ROLE
Principal Designer - Design System
SKILLS
Design Systems Thinking
UI/UX Design
Accessibility & Inclusive Design
Collaboration & Cross-Team Communication
Documentation & Process Governance
Figma & Tooling Expertise
Strategy & Problem-Solving
INTRODUCTION
One Company, Many Systems—No Single Source of Truth
When PGForsta formed, it brought together multiple companies—each with its own products, design methods, and development practices. The goal? Unify everything under the HX Platform. The reality? Nothing was truly unified.
A design system was assumed to exist, but instead of a structured foundation, we found a patchwork of components built by different teams without governance—creating more friction than efficiency. But this also presented an opportunity: to audit the mess, identify misalignments, and build a scalable system that connected teams and broke silos.
UNDERSTANDING THE PROBLEM
Fragmentation, Frustration, and Workarounds
To understand what was broken, I surveyed designers, developers, and product managers. The responses exposed critical inefficiencies:
• Designers detached Figma components that didn’t meet their needs.
• Developers struggled with inconsistent code, slowing down releases.
• Teams relied on workarounds, lacking a single source of truth.
The system was meant to drive consistency but instead created unnecessary complexity.
THE AUDIT
Uncovering the Gaps: A Design System in Name Only
PGForsta technically had a design system—a code repository labeled as one.

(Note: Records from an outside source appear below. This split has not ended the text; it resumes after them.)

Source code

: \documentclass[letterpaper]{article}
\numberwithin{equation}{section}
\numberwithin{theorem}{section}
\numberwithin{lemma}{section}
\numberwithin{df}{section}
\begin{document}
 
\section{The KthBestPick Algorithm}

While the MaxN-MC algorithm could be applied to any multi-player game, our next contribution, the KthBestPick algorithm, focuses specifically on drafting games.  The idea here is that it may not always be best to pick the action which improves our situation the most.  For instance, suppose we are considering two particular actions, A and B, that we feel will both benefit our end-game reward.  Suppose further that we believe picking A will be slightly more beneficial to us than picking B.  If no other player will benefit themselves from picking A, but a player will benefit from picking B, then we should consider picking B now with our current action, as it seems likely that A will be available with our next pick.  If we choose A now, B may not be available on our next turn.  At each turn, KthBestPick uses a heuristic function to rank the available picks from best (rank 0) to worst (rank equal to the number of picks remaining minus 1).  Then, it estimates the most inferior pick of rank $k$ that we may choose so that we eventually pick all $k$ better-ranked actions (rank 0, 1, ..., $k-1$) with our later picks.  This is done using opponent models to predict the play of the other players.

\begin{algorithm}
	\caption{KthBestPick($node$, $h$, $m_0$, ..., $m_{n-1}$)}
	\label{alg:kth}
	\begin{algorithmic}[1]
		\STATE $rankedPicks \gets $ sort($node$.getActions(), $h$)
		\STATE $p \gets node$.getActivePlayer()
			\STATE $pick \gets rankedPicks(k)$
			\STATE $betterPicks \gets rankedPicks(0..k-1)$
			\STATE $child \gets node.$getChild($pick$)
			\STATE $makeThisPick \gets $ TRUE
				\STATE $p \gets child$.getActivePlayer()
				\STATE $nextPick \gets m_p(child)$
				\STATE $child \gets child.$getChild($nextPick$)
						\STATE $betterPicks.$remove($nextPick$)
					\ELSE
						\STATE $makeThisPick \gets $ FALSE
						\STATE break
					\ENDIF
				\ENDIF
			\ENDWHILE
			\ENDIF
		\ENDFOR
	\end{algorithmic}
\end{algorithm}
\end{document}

But it lacked structure, governance, and alignment between design and development. Key issues included:
• Components had no documentation.
• Every update triggered unnecessary version bumps.
• No formal contribution process existed, leading to inconsistent updates.
Rather than providing clarity, the system created inefficiencies, forcing teams to work reactively rather than systematically.
THE CHALLENGE
Breaking the Reactive Cycle
Fixing the system wasn’t just about better components—it required changing how teams worked. Key challenges included:
• Shifting from ad-hoc fixes to a structured approach with governance.
• Bridging the gap between design and development for true alignment.
• Overcoming resistance to change from teams used to workarounds.
Without clear ownership or documentation, the system had become a patchwork of short-term solutions.
THE APPROACH
The Challenges That Shaped the System
To rebuild with purpose, I focused on:
1. Aligning Design and Code as a single source of truth.
2. Establishing Governance with clear contribution processes.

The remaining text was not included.